| THE PROBLEM |
All pictures should be dropped, and only the lines from the top of the entries below through the line containing "Cloud operators increasingly" repeated exactly, both ends included.

┏━━

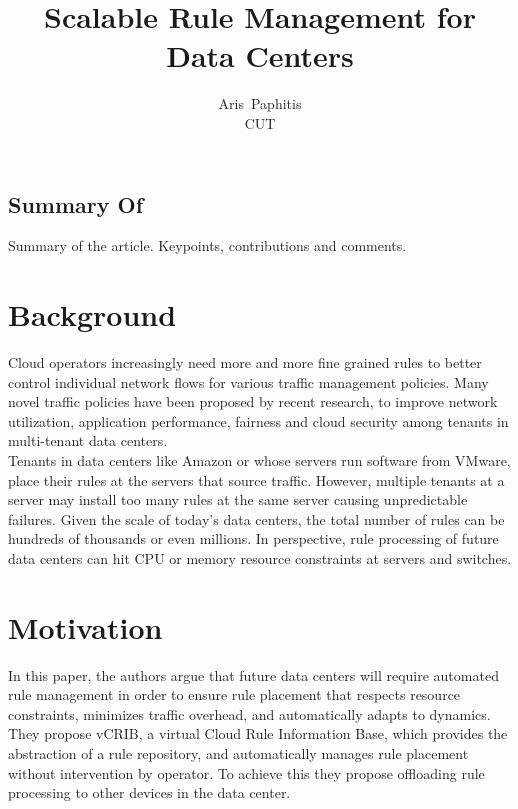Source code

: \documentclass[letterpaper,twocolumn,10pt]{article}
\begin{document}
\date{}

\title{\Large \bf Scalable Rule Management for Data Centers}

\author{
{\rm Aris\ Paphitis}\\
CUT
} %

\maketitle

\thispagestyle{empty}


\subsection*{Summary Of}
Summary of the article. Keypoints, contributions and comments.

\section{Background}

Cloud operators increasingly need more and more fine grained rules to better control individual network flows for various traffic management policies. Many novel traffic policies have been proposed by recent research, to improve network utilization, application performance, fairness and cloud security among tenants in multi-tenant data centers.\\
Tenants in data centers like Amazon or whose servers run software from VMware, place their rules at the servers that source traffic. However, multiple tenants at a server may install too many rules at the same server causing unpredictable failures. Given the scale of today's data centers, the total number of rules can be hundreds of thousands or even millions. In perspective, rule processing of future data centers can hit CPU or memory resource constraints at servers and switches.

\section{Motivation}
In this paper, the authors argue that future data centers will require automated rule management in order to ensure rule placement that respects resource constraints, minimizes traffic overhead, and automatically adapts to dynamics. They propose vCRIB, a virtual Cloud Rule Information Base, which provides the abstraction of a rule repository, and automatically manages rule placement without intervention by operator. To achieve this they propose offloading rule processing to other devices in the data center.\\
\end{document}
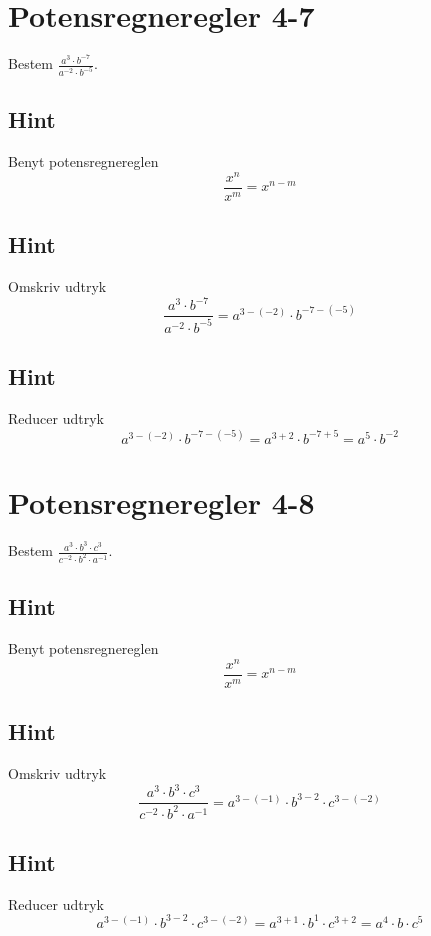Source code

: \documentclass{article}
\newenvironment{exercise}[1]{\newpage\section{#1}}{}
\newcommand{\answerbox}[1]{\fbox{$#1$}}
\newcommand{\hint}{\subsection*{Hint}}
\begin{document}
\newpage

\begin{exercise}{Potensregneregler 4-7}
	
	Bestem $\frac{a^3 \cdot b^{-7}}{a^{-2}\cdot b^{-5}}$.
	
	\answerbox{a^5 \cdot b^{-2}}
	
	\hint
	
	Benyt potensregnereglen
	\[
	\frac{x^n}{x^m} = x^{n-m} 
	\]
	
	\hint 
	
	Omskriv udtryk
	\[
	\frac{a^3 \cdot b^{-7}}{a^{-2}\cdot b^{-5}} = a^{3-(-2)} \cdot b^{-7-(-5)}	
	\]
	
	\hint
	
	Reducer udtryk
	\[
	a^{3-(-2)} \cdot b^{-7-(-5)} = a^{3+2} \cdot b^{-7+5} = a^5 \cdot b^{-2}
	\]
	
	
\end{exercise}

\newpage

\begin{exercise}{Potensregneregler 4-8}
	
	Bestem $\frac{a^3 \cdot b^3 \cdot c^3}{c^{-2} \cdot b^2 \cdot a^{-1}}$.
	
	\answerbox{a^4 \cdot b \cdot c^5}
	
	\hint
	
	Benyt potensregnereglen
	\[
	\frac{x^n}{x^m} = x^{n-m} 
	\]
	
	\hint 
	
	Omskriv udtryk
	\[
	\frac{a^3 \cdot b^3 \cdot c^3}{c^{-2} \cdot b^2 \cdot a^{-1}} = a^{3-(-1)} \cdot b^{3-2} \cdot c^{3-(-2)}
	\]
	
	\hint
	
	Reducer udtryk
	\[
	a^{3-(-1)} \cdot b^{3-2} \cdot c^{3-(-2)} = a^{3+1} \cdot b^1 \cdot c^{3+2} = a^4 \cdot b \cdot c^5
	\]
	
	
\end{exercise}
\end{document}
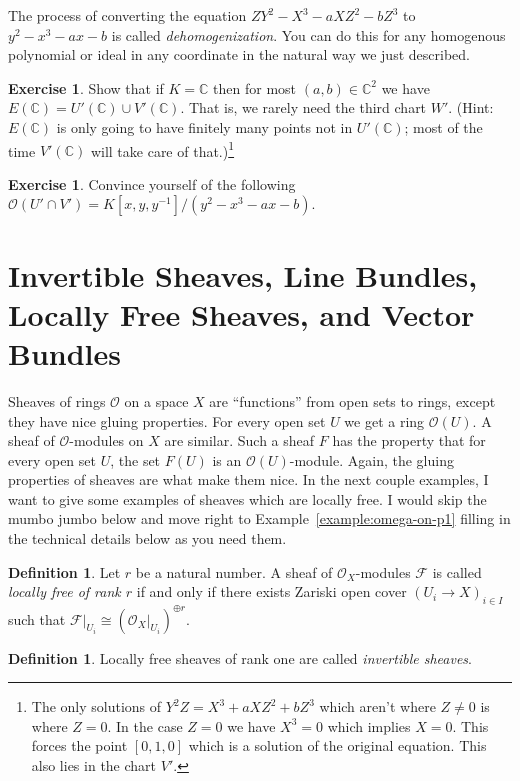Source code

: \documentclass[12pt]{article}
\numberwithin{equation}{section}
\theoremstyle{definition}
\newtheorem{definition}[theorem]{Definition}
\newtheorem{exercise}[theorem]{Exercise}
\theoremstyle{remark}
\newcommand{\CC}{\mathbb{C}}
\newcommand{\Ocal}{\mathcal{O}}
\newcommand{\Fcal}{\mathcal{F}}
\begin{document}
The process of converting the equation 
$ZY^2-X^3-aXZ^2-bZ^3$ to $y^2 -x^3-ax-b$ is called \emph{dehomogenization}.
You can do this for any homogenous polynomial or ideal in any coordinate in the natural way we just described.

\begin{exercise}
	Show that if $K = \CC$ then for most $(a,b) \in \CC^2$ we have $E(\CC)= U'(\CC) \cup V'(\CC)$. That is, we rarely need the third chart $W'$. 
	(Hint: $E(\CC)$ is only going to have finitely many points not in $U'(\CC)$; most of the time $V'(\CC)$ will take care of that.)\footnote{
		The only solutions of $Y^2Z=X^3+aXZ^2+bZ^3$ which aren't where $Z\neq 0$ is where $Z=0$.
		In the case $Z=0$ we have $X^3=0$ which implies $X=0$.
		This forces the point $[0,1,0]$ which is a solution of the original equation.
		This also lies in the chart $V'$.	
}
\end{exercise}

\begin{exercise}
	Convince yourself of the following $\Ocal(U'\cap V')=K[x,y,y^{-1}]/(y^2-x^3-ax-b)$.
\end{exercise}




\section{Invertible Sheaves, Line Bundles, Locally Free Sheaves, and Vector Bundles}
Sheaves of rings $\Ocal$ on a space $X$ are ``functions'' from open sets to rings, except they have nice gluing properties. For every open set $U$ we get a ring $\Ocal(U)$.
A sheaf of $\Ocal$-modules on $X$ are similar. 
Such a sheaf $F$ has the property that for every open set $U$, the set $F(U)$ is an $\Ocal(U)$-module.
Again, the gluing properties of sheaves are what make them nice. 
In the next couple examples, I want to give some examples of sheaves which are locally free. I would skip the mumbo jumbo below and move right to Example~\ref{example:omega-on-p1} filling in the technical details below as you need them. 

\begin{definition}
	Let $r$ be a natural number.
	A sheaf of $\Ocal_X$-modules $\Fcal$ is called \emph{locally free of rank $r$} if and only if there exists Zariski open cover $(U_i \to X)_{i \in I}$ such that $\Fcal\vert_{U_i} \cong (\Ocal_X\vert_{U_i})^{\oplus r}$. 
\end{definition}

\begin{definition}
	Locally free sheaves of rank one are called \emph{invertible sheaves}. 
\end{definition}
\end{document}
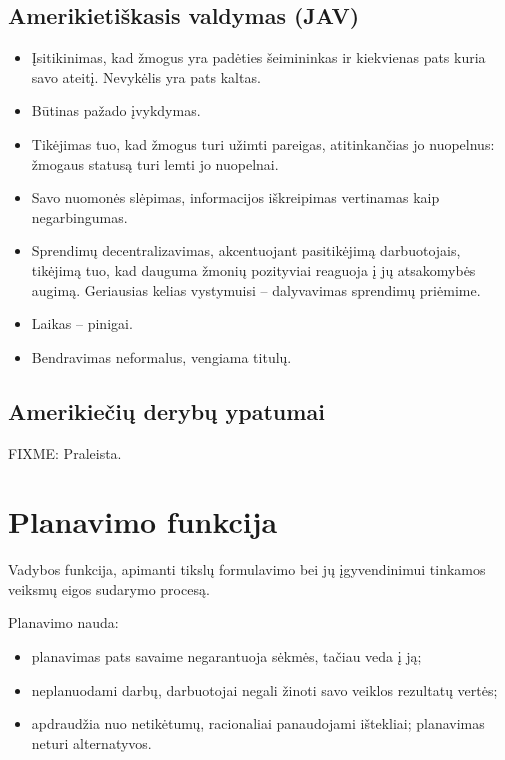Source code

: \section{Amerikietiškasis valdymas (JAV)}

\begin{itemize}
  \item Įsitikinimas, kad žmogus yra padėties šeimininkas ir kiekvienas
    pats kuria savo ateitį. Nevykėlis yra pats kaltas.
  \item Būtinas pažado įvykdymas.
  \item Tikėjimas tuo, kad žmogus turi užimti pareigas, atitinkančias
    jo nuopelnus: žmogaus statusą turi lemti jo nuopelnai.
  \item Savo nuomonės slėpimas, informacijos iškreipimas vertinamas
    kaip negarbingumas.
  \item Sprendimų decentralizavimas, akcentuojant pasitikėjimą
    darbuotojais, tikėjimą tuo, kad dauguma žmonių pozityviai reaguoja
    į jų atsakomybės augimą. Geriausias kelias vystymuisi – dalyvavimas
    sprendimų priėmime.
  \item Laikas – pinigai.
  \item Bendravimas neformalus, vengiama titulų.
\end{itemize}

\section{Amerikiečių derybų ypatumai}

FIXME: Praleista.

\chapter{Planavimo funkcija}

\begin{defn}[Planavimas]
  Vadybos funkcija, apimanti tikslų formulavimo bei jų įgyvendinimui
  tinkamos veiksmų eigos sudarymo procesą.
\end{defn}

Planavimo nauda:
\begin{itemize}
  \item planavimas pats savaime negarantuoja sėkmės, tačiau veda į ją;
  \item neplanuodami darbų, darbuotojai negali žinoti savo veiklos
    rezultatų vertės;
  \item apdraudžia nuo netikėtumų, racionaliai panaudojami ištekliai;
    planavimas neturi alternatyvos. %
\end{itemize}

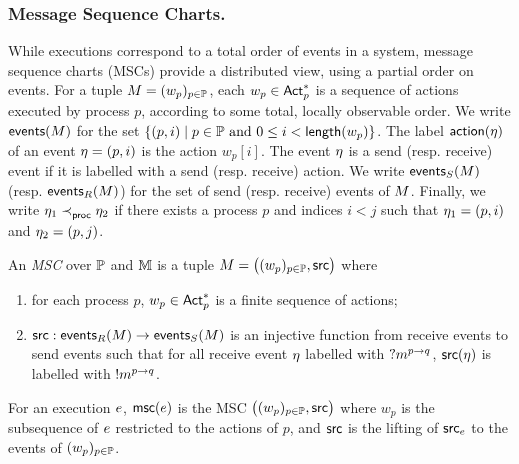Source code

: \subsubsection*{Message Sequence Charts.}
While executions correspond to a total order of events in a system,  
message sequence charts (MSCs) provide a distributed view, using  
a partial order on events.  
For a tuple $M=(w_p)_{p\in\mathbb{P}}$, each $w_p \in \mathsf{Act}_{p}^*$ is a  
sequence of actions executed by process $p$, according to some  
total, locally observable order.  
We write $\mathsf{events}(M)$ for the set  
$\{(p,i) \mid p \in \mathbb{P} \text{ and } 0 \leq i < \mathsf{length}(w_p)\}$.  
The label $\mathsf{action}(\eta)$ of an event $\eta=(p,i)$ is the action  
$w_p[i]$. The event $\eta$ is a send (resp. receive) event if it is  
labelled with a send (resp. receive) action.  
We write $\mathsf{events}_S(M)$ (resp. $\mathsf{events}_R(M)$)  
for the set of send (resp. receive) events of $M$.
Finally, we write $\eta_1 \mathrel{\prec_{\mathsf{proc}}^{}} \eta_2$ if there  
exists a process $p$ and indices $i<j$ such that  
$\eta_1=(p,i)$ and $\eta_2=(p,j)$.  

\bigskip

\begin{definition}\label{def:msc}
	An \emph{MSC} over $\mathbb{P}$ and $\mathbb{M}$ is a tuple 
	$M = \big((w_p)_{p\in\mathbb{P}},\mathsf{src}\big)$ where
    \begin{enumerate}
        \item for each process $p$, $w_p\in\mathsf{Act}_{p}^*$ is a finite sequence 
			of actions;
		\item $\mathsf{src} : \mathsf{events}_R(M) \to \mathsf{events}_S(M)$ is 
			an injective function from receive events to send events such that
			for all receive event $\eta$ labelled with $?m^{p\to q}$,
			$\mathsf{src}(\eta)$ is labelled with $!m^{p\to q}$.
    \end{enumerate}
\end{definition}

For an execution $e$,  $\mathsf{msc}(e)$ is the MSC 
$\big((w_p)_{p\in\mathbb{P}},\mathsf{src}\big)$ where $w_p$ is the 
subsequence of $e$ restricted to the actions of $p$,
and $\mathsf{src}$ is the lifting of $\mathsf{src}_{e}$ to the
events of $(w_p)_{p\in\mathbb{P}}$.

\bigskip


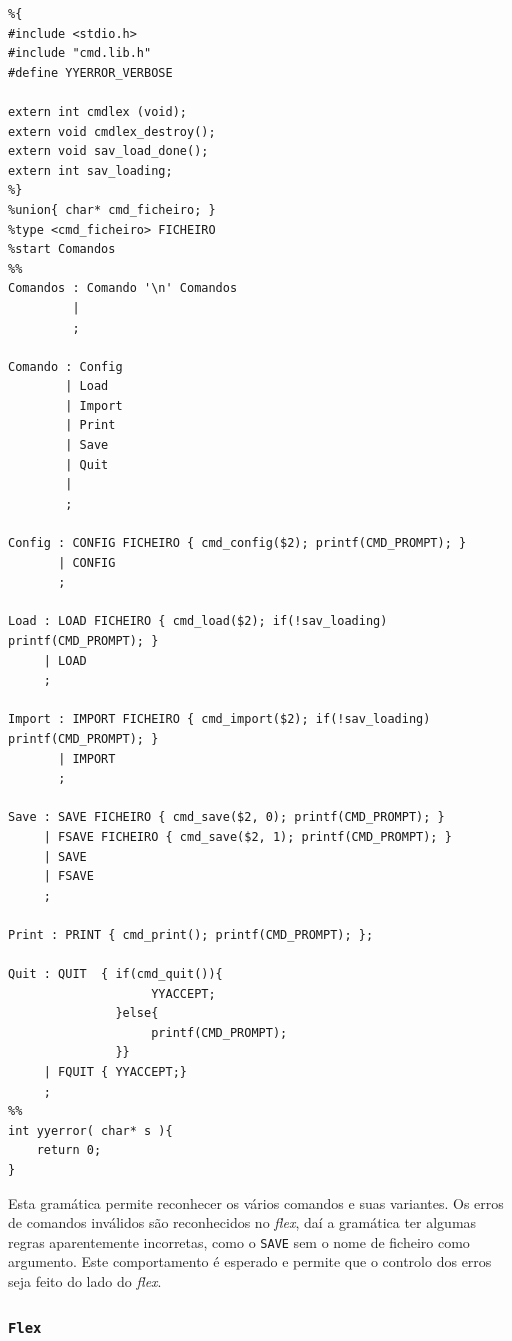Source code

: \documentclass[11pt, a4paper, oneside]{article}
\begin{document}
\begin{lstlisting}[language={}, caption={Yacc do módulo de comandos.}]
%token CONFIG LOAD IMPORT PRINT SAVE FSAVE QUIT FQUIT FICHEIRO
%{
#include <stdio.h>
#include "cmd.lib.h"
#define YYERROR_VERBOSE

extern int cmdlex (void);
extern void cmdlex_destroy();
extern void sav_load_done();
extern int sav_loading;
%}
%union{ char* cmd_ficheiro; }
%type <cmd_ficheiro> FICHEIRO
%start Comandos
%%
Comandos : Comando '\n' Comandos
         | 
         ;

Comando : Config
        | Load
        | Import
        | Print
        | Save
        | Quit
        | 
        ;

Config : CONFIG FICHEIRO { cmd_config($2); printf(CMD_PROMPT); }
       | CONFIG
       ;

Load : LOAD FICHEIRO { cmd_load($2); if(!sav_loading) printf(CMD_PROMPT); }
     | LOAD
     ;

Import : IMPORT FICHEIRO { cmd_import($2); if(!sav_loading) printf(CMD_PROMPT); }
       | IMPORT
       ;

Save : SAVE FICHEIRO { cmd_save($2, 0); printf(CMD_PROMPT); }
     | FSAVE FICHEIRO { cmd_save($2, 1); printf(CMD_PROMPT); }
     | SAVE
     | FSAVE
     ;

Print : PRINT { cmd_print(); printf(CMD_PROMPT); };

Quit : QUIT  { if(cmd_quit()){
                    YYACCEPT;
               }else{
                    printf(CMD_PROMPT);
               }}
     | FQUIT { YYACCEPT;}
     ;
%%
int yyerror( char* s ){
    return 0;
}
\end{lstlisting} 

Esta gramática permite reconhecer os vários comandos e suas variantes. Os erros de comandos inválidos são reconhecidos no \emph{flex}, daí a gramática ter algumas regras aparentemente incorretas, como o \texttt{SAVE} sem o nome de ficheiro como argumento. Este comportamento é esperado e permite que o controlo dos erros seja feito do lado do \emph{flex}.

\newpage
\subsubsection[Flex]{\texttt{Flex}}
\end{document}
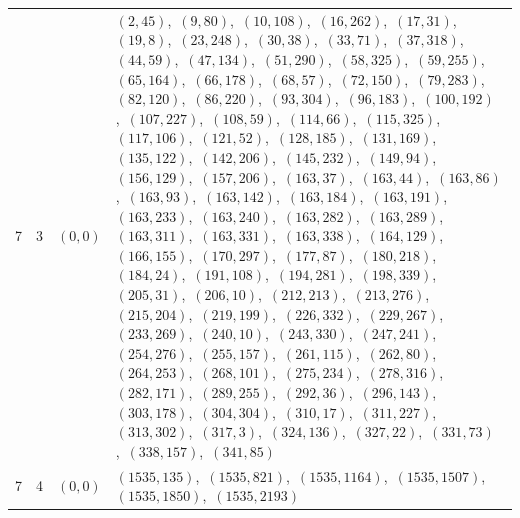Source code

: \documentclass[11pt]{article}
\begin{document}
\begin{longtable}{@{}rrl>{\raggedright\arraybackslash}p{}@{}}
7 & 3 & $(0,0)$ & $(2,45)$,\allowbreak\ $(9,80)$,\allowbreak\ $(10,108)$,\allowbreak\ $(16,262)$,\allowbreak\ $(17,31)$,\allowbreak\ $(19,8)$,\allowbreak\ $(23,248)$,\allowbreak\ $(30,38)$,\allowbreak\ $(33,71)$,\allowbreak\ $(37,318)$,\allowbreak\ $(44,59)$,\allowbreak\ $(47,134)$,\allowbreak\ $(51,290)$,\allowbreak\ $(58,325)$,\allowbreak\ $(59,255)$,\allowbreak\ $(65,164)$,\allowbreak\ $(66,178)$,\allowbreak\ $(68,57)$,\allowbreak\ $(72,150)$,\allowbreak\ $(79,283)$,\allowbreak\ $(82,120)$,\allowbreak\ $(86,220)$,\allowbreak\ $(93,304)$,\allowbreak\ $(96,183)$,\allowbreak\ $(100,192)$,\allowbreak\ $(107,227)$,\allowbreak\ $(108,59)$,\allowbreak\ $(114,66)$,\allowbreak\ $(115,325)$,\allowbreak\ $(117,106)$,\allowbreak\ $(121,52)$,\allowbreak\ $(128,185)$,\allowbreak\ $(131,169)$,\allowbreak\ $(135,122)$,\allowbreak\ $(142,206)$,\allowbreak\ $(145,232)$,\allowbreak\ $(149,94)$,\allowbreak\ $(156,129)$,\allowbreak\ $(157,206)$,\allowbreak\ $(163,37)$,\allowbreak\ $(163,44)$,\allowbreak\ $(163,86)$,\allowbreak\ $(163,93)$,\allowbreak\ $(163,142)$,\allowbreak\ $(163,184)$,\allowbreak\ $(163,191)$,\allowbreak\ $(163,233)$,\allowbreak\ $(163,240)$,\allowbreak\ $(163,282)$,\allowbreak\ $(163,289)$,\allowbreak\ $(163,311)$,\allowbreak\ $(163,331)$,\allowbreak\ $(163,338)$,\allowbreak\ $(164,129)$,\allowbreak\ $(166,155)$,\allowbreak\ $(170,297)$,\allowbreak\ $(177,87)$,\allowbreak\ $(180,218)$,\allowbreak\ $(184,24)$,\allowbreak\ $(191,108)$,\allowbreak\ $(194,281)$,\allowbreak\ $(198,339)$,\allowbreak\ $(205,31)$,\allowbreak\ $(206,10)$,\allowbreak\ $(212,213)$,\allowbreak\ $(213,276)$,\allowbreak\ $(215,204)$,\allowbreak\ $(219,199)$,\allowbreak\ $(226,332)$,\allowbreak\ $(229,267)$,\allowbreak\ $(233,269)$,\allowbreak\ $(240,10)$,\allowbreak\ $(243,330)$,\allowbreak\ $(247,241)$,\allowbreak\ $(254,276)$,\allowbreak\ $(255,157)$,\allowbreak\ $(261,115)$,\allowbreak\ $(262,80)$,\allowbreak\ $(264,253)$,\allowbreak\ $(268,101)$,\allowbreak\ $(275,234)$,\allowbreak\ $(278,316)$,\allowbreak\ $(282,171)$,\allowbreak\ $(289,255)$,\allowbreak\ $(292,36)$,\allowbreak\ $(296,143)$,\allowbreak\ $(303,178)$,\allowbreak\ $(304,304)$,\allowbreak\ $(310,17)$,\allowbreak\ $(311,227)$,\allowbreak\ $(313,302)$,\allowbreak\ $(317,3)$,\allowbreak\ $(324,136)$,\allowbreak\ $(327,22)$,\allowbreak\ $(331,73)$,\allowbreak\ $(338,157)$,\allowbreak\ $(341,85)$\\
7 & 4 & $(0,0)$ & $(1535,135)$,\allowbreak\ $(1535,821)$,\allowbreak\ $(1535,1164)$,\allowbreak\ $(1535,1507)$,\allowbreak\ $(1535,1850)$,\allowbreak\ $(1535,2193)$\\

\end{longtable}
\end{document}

┗━━

| TASK OUTPUT |
Source code

: \documentclass[letterpaper,twocolumn,10pt]{article}
\begin{document}
\date{}

\title{\Large \bf Scalable Rule Management for Data Centers}

\author{
{\rm Aris\ Paphitis}\\
CUT
} %

\maketitle

\thispagestyle{empty}


\subsection*{Summary Of}
Summary of the article. Keypoints, contributions and comments.

\section{Background}

Cloud operators increasingly need more and more fine grained rules to better control individual network flows for various traffic management policies. Many novel traffic policies have been proposed by recent research, to improve network utilization, application performance, fairness and cloud security among tenants in multi-tenant data centers.\\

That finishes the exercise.